Microsoft has teamed with the Google-backed WebM project to announce software that allows Internet Explorer 9 and other Windows applications to render video using WebM, the web-media format that Google open sourced under a royalty-free license last year.
But the onus is on the user to install the software. Internet Explorer 9 comes pre-equipped with the royalty-encumbered H.264 codec, and it will continue to include only H.264. Microsoft remains adamant that open source WebM lacks the legal protection required to bundle it with IE.On Tuesday, The Register reported that Google had introduced a WebM plug-in for Internet Explorer 9, after noticing that the download page offering the software. But Google has now changed the page to indicate that this is not a browser plug-in per se, and in a blog post, the WebM project - aka Google - explained that the software in fact integrates WebM with Windows through the Microsoft Media Foundation (MF) API.
This means it can render WebM in multiple Windows applications, including Windows Media Player as well as Internet Explorer 9. Google and Microsoft call the package Microsoft Media Foundation (MF) components for WebM, and according to Google, Microsoft helped build the software.
WebM is based on the VP8 video codec Google acquired when it purchased On2 Technologies last year in a deal worth $124.6 million, and it's meant for use with the HTML5 video tag. Google envisions the format as a royalty-free standard that replaces H.264, the royalty-encumbered codec built into both Microsoft Internet Explorer and Apple's Safari for use with HTML5 video.
Last year, after Google unveiled WebM, Microsoft said that although Internet Explorer 9 would not include WebM, users would have the option of installing the codec on their own. And on Wednesday, Microsoft's Internet Explorer general manager Dean Hachamovitch joined the WebM project in announcing the release of the WebM components for Windows.
"Today IE9 can play HTML5 video in both the industry-standard H.264 format and the newer WebM format," he said in a blog post. "With the WebM Project’s release of WebM Components for IE9 (Preview), Windows customers running IE9 can play WebM videos in Web pages. IE9 is the only browser today committed to supporting both formats directly."
But, as he said, you'll have to install WebM on your own. Microsoft is backing WebM but it won't put the thing in its browser. Redmond, you see, has a certain aversion to open source software.
"As an industry," Hachamovitch went on to say, "we still face many legitimate, unanswered questions about liability, risks, and support for WebM, such as: Who bears the liability and risk for consumers, businesses, and developers until the legal system resolves the intellectual property issues?
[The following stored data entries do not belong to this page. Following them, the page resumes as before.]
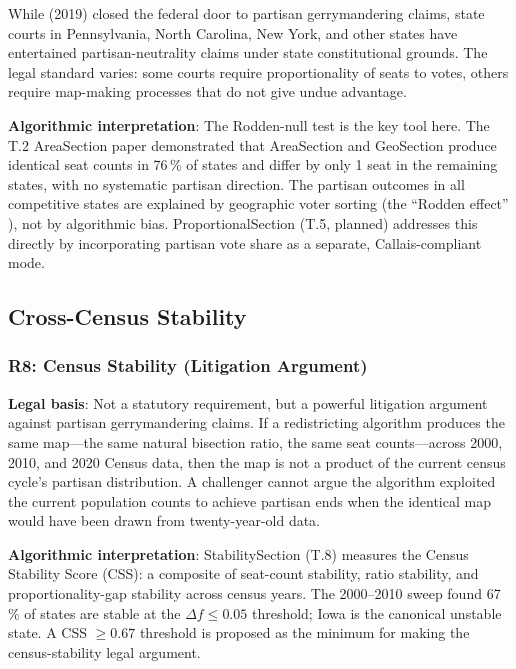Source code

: While \rucho{} (2019) closed the federal door to partisan gerrymandering claims,
state courts in Pennsylvania, North Carolina, New York, and other states have
entertained partisan-neutrality claims under state constitutional grounds.
The legal standard varies: some courts require proportionality of seats to votes,
others require map-making processes that do not give undue advantage.

\textbf{Algorithmic interpretation}: The Rodden-null test is the key tool here.
The T.2 AreaSection paper demonstrated that AreaSection and GeoSection produce
identical seat counts in 76\,\% of states and differ by only 1 seat in the
remaining states, with no systematic partisan direction.
The partisan outcomes in all competitive states are explained by geographic
voter sorting (the ``Rodden effect'' \citep{rodden2019}), not by algorithmic bias.
ProportionalSection (T.5, planned) addresses this directly by incorporating
partisan vote share as a separate, Callais-compliant mode.

\subsection{Cross-Census Stability}

\subsubsection*{R8: Census Stability (Litigation Argument)}

\textbf{Legal basis}: Not a statutory requirement, but a powerful litigation
argument against partisan gerrymandering claims.
If a redistricting algorithm produces the same map---the same natural bisection
ratio, the same seat counts---across 2000, 2010, and 2020 Census data, then
the map is not a product of the current census cycle's partisan distribution.
A challenger cannot argue the algorithm exploited the current population counts
to achieve partisan ends when the identical map would have been drawn from
twenty-year-old data.

\textbf{Algorithmic interpretation}: StabilitySection (T.8) measures the Census
Stability Score (CSS): a composite of seat-count stability, ratio stability, and
proportionality-gap stability across census years.
The 2000--2010 sweep found 67\,\% of states are stable at the $\Delta f \leq 0.05$
threshold; Iowa is the canonical unstable state.
A CSS $\geq 0.67$ threshold is proposed as the minimum for making the
census-stability legal argument.

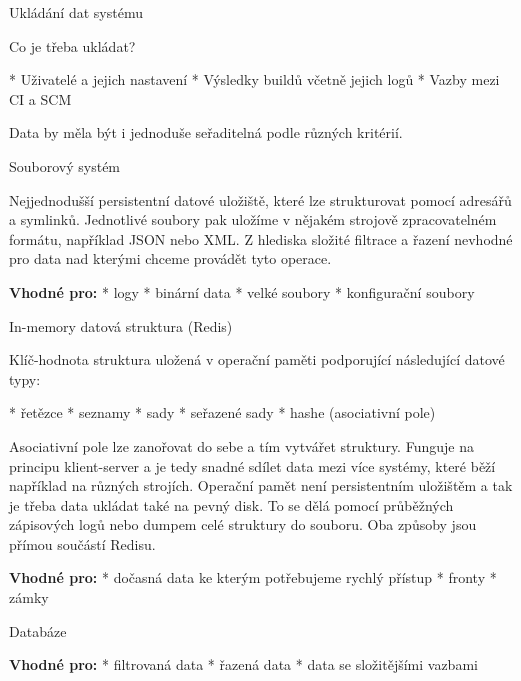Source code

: \sec Ukládání dat systému

Co je třeba ukládat?

\begitems
* Uživatelé a jejich nastavení
* Výsledky buildů včetně jejich logů
* Vazby mezi CI a SCM
\enditems

\noindent
Data by měla být i jednoduše seřaditelná podle různých kritérií.

\secc Souborový systém

Nejjednodušší persistentní datové uložiště, které lze strukturovat pomocí adresářů a symlinků.
Jednotlivé soubory pak uložíme v nějakém strojově zpracovatelném formátu, například JSON nebo XML.
Z hlediska složité filtrace a řazení nevhodné pro data nad kterými chceme provádět tyto operace.

\medskip\noindent
{\bf Vhodné pro:}
\begitems
* logy
* binární data
* velké soubory
* konfigurační soubory
\enditems

\secc In-memory datová struktura (Redis)

Klíč-hodnota struktura uložená v operační paměti podporující následující datové typy:

\begitems
* řetězce
* seznamy
* sady
* seřazené sady
* hashe (asociativní pole)
\enditems

\noindent
Asociativní pole lze zanořovat do sebe a tím vytvářet struktury.
Funguje na principu klient-server a je tedy snadné sdílet data mezi více systémy, které běží například na různých strojích.
Operační pamět není persistentním uložištěm a tak je třeba data ukládat také na pevný disk.
To se dělá pomocí průběžných zápisových logů nebo dumpem celé struktury do souboru.
Oba způsoby jsou přímou součástí Redisu.

\medskip\noindent
{\bf Vhodné pro:}
\begitems
* dočasná data ke kterým potřebujeme rychlý přístup
* fronty
* zámky
\enditems

\secc Databáze

\medskip\noindent
{\bf Vhodné pro:}
\begitems
* filtrovaná data
* řazená data
* data se složitějšími vazbami
\enditems

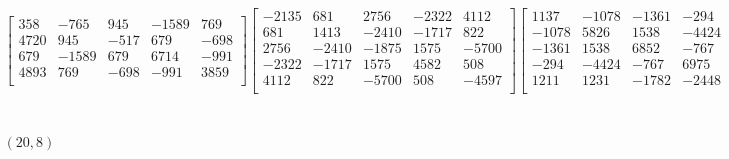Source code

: \documentclass[12pt]{amsart}
\theoremstyle{plain}
\theoremstyle{definition}
\begin{document}
\begin{landscape}
\begin{align*}
\begin{bmatrix}
 358  &   -765  &   945  &   -1589  &   769  \\ 
 4720  &   945  &   -517  &   679  &   -698  \\ 
 679  &   -1589  &   679  &   6714  &   -991  \\ 
 4893  &   769  &   -698  &   -991  &   3859  \\ 
\end{bmatrix}
\begin{bmatrix}
-2135  &   681  &   2756  &   -2322  &   4112  \\ 
 681  &   1413  &   -2410  &   -1717  &   822  \\ 
 2756  &   -2410  &   -1875  &   1575  &   -5700  \\ 
 -2322  &   -1717  &   1575  &   4582  &   508  \\ 
 4112  &   822  &   -5700  &   508  &   -4597  \\ 
\end{bmatrix}
\begin{bmatrix}
1137  &   -1078  &   -1361  &   -294  &   1211  \\ 
 -1078  &   5826  &   1538  &   -4424  &   1231  \\ 
 -1361  &   1538  &   6852  &   -767  &   -1782  \\ 
 -294  &   -4424  &   -767  &   6975  &   -2448  \\ 
 1211  &   1231  &   -1782  &   -2448  &   2336  \\ 
\end{bmatrix}
\begin{bmatrix}
-531  &   -456  &   417  &   1461  &   -999  \\ 
 -456  &   -1966  &   1488  &   2162  &   -1431  \\ 
 417  &   1488  &   -2747  &   -287  &   1945  \\ 
 1461  &   2162  &   -287  &   -5963  &   2375  \\ 
 -999  &   -1431  &   1945  &   2375  &   -2437  \\ 
\end{bmatrix}
\\
(20,8) &:
\begin{bmatrix}
513  &   -3040  &   1827  &   1056  &   3131  \\ 
 -3040  &   -1968  &   718  &   -1480  &   2564  \\ 
 1827  &   718  &   69  &   2687  &   1553  \\ 
 1056  &   -1480  &   2687  &   4643  &   2837  \\ 
 3131  &   2564  &   1553  &   2837  &   -883  \\ 

\end{bmatrix}
\end{align*}
\end{landscape}
\end{document}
When and how does Google genuinely make room for the Open Web Standards community to engage? What is the plan for restoring consistency across devices, Web services, and the PC?"
Google has told The Reg that after a thorough review of the situation, it believes WebM is on solid legal ground. But it hasn't provided specifics on its patent portfolio, let alone indemnification for WebM users. And the MPEG-LA, the organization that licenses H.264, is in the process of putting together a patent pool for WebM, challenging Google's claims that the format is royalty-free.
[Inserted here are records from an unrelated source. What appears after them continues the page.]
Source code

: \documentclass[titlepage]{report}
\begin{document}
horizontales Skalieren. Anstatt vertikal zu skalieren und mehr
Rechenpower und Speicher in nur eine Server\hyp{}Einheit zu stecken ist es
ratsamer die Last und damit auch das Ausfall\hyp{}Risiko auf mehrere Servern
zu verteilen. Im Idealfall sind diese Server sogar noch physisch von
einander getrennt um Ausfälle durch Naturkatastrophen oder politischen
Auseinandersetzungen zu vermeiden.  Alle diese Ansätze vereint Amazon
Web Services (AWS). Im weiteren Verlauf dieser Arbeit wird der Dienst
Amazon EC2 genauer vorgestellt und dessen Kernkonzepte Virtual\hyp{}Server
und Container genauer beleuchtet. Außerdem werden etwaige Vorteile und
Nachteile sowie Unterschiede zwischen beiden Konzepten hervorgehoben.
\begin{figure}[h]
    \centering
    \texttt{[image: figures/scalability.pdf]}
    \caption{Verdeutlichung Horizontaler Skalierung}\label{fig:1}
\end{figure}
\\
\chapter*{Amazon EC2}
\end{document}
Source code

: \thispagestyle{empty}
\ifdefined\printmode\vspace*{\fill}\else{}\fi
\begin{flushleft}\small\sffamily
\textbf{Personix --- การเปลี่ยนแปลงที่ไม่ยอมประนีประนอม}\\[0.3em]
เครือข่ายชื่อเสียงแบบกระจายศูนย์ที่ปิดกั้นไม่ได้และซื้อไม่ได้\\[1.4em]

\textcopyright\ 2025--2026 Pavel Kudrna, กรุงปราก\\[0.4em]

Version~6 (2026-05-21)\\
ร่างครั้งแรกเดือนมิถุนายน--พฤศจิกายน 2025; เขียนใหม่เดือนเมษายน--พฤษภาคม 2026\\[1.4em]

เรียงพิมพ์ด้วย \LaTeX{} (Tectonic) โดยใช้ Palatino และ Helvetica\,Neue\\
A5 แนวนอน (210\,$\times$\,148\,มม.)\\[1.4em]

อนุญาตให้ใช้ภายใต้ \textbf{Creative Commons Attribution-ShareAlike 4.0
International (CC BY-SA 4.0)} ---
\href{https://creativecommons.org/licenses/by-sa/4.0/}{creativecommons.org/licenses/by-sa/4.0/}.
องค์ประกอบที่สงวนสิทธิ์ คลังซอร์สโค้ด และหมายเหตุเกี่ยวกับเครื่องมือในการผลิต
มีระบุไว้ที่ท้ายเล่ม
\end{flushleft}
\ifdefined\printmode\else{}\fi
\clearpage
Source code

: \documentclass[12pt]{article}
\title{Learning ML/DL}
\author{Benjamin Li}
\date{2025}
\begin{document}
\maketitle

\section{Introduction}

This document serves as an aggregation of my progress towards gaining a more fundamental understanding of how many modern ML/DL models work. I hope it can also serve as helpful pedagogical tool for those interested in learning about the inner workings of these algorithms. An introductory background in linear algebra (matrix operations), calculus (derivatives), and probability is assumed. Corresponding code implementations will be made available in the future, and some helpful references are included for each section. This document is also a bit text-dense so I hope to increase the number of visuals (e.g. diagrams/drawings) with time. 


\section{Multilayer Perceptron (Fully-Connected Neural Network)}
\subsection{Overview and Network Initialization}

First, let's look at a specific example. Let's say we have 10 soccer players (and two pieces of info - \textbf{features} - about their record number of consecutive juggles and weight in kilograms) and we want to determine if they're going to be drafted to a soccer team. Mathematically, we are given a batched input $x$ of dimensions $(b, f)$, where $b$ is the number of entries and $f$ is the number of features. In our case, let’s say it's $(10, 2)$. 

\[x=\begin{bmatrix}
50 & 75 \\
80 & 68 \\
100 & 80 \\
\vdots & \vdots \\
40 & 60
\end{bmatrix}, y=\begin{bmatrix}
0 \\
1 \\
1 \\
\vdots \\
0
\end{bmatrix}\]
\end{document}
Microsoft is no mere bystander in this battle. Along with Apple, it's part of the existing H.264 patent pool.
On one level, Redmond has reached a compromise with Mountain View: it's backing the WebM components for Windows. But at the end of his post, Microsoft's Hachamovitch took an overt swipe at the company's biggest rival. "The people who build and use the Web deserve practical and consistent video support rather than ideology," he said, pointing readers to a Google blog post with that "ideology" hyperlink.
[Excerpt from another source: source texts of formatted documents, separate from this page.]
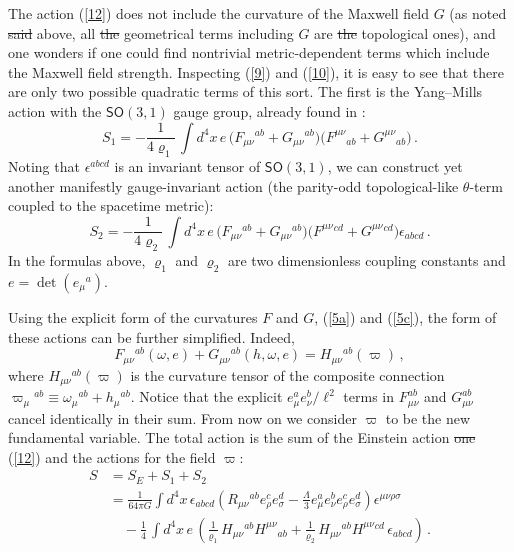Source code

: \documentclass[11pt, a4paper]{article}
\newcommand{\lang}[1]{\textcolor{langfix}{#1}}
\newcommand{\subst}[1]{\textcolor{substantive}{#1}}
\newcommand{\rem}[1]{\textcolor{removeprop}{\sout{#1}}}
\def\SO{\mathsf{SO}}
\begin{document}
The action (\ref{12}) does not include \lang{the} curvature of the Maxwell field $G$ (as \lang{noted} \rem{said} above, all \rem{the} geometrical terms including $G$ are \rem{the} topological ones), and one wonders if one could find nontrivial \lang{metric-dependent} terms which include the Maxwell field strength. Inspecting (\ref{9}) and (\ref{10}), it is easy to see that there are only two possible \lang{quadratic} terms of this sort. The first is the Yang--Mills action with the $\SO(3,1)$ gauge group, already found in \cite{Soroka:2011tc, Durka:2011nf}:
\begin{equation}\label{13}
S_{1}= - \frac{1}{4\varrho_1}\,\int d^4x\, e\, \big( F_{\mu\nu}{}^{ab} + G_{\mu\nu}{}^{ab}\big) \big( F^{\mu\nu}{}_{ab} + G^{\mu\nu}{}_{ab}\big)\, .
\end{equation}
Noting that $\epsilon^{abcd}$ is an invariant tensor of $\SO(3,1)$, we can construct yet another manifestly gauge-invariant action \subst{(the parity-odd topological-like $\theta$-term coupled to the spacetime metric)}:
\begin{equation}\label{13a}
S_{2}= - \frac{1}{4\varrho_2}\,\int d^4x\, e\, \big( F_{\mu\nu}{}^{ab} + G_{\mu\nu}{}^{ab}\big) \big( F^{\mu\nu}{}^{cd} + G^{\mu\nu}{}^{cd}\big) \epsilon_{abcd}\, .
\end{equation}
In the formulas above, $\varrho_1$ and $\varrho_2$ are two dimensionless coupling constants \subst{and $e = \det(e_\mu{}^a)$}.

Using the explicit form of the curvatures $F$ and $G$, (\ref{5a}) and (\ref{5c}), the form of these actions can be further simplified. Indeed,
\begin{equation}
F_{\mu\nu}{}^{ab}(\omega, e) + G_{\mu\nu}{}^{ab}(h,\omega,e) = H_{\mu\nu}{}^{ab}(\varpi)\,,
\end{equation}
where $H_{\mu\nu}{}^{ab}(\varpi)$ is the curvature tensor of the composite connection $\varpi_{\mu}{}^{ab}\equiv \omega_{\mu}{}^{ab}+h_{\mu}{}^{ab}$. \subst{Notice that the explicit $e_\mu^a e_\nu^b / \ell^2$ terms in $F_{\mu\nu}^{ab}$ and $G_{\mu\nu}^{ab}$ cancel identically in their sum.} From now on we consider $\varpi$ to be the new fundamental variable. The total action is the sum of the Einstein \lang{action} \rem{one} (\ref{12}) and the actions for the field $\varpi$:
\begin{align}
S &= S_E + S_1 +S_2 \nonumber\\
&=\frac{1}{64\pi G}\int d^4x\,\epsilon_{abcd}\left(R_{\mu\nu}{}^{ab}e_{\rho}^{c}e_{\sigma}^{d}
-\frac{\Lambda}{3}e_{\mu}^{a}e_{\nu}^{b}e_{\rho}^{ c}e_{\sigma}^{
d}\right)\epsilon^{\mu\nu\rho\sigma}\nonumber\\
&\quad -\frac{1}{4}\,\int d^4x\, e\, \left(\frac{1}{\varrho_1}\, H_{\mu\nu}{}^{ab}
H^{\mu\nu}{}_{ab}+ \frac{1}{\varrho_2}\,H_{\mu\nu}{}^{ab}
H^{\mu\nu}{}^{cd}\,\epsilon_{abcd}\right)\, .\label{14}
\end{align}
\end{document}

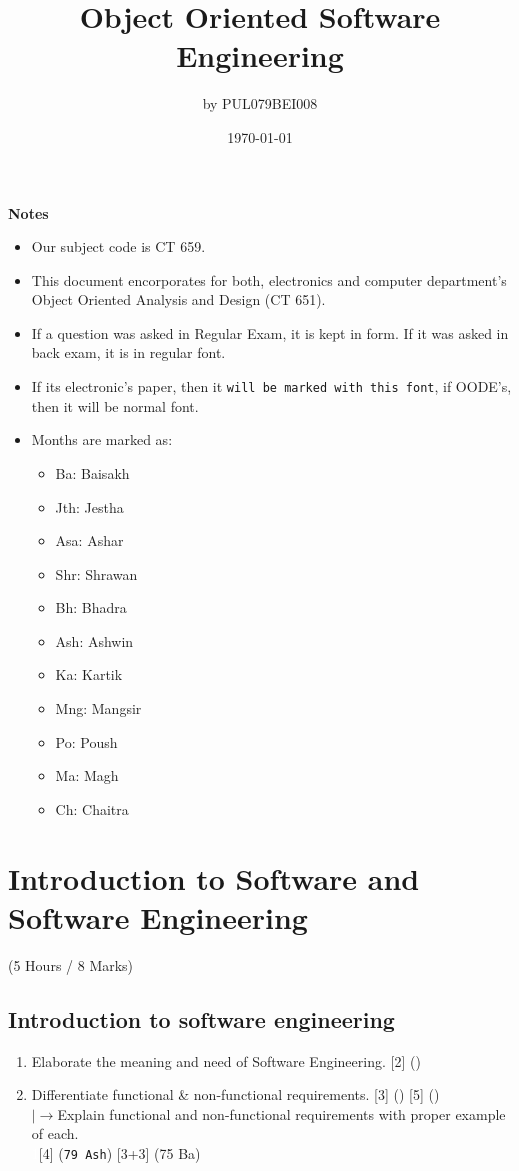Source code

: \documentclass[12pt]{article}
\title{Object Oriented Software Engineering}
\author{by PUL079BEI008}
\date{\today}
\newcommand{\lb}{\\$\left|\rightarrow\right.$}
\newcommand{\enter}{\\\textcolor{white}{1}}
\begin{document}
\maketitle
\vspace{8.5cm}
\textbf{Notes}
\begin{itemize}[noitemsep]
	\item Our subject code is CT 659.
	\item This document encorporates for both, electronics and computer department's Object Oriented Analysis and Design (CT 651).
	\item If a question was asked in Regular Exam, it is kept in  form. If it was asked in back exam, it is in regular font.
  \item If its electronic's paper, then it \texttt{will be marked with this font}, if OODE's, then it will be normal font.
	\item Months are marked as: 
	\begin{itemize}[noitemsep, topsep=0pt]
		\item Ba: Baisakh
		\item Jth: Jestha
		\item Asa: Ashar
		\item Shr: Shrawan
		\item Bh: Bhadra
		\item Ash: Ashwin
		\item Ka: Kartik
		\item Mng: Mangsir
		\item Po: Poush
		\item Ma: Magh
		\item Ch: Chaitra
	\end{itemize}
\end{itemize}
\pagebreak
\tableofcontents
\pagebreak

\section{Introduction to Software and Software Engineering}
  \begin{center} (5 Hours / 8 Marks) \end{center}
 
  \subsection{Introduction to software engineering}
    \begin{enumerate}
      \item Elaborate the meaning and need of Software Engineering. \hfill [2] ()

      \item Differentiate functional \& non-functional requirements. \hfill [3] () [5] ()
        \lb Explain functional and non-functional requirements with proper example of each.
        \enter\hfill [4] (\texttt{79 Ash}) [3+3] (75 Ba)
    \end{enumerate}
\end{document}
The post is the one where Google told the world it was pulling H.264 from Chrome. That has yet to happen – Chrome 10 still includes the codec – but Google says it will pull H.264 soon.
"To companies like Google, the license fees may not be material, but to the next great video startup and those in emerging markets these fees stifle innovation," Google's post read. "But it's not just the license fees; an even more important consideration is the pace of innovation and what incentives drive development. No community development process is perfect, but it’s generally the case that the community-driven development of the core web platform components is done with user experience, security and performance in mind.
"When technology decisions are clouded by conflicting incentives to collect patent royalties, the priorities and outcome are less clear and the process tends to take a lot longer. This is not good for the long term health of web video. We believe the web will suffer if there isn't a truly open, rapidly evolving, community developed alternative and have made significant investments to ensure there is one."
Microsoft bristles at such talk. The company believes its approach is the more "open" of the two. "Working through [the legal] questions is part of moving the Web forward," Hachamovitch said at the end of his post. "The Open Web is a product of consensus and open dialog. This post is part of the dialog to move the Web forward."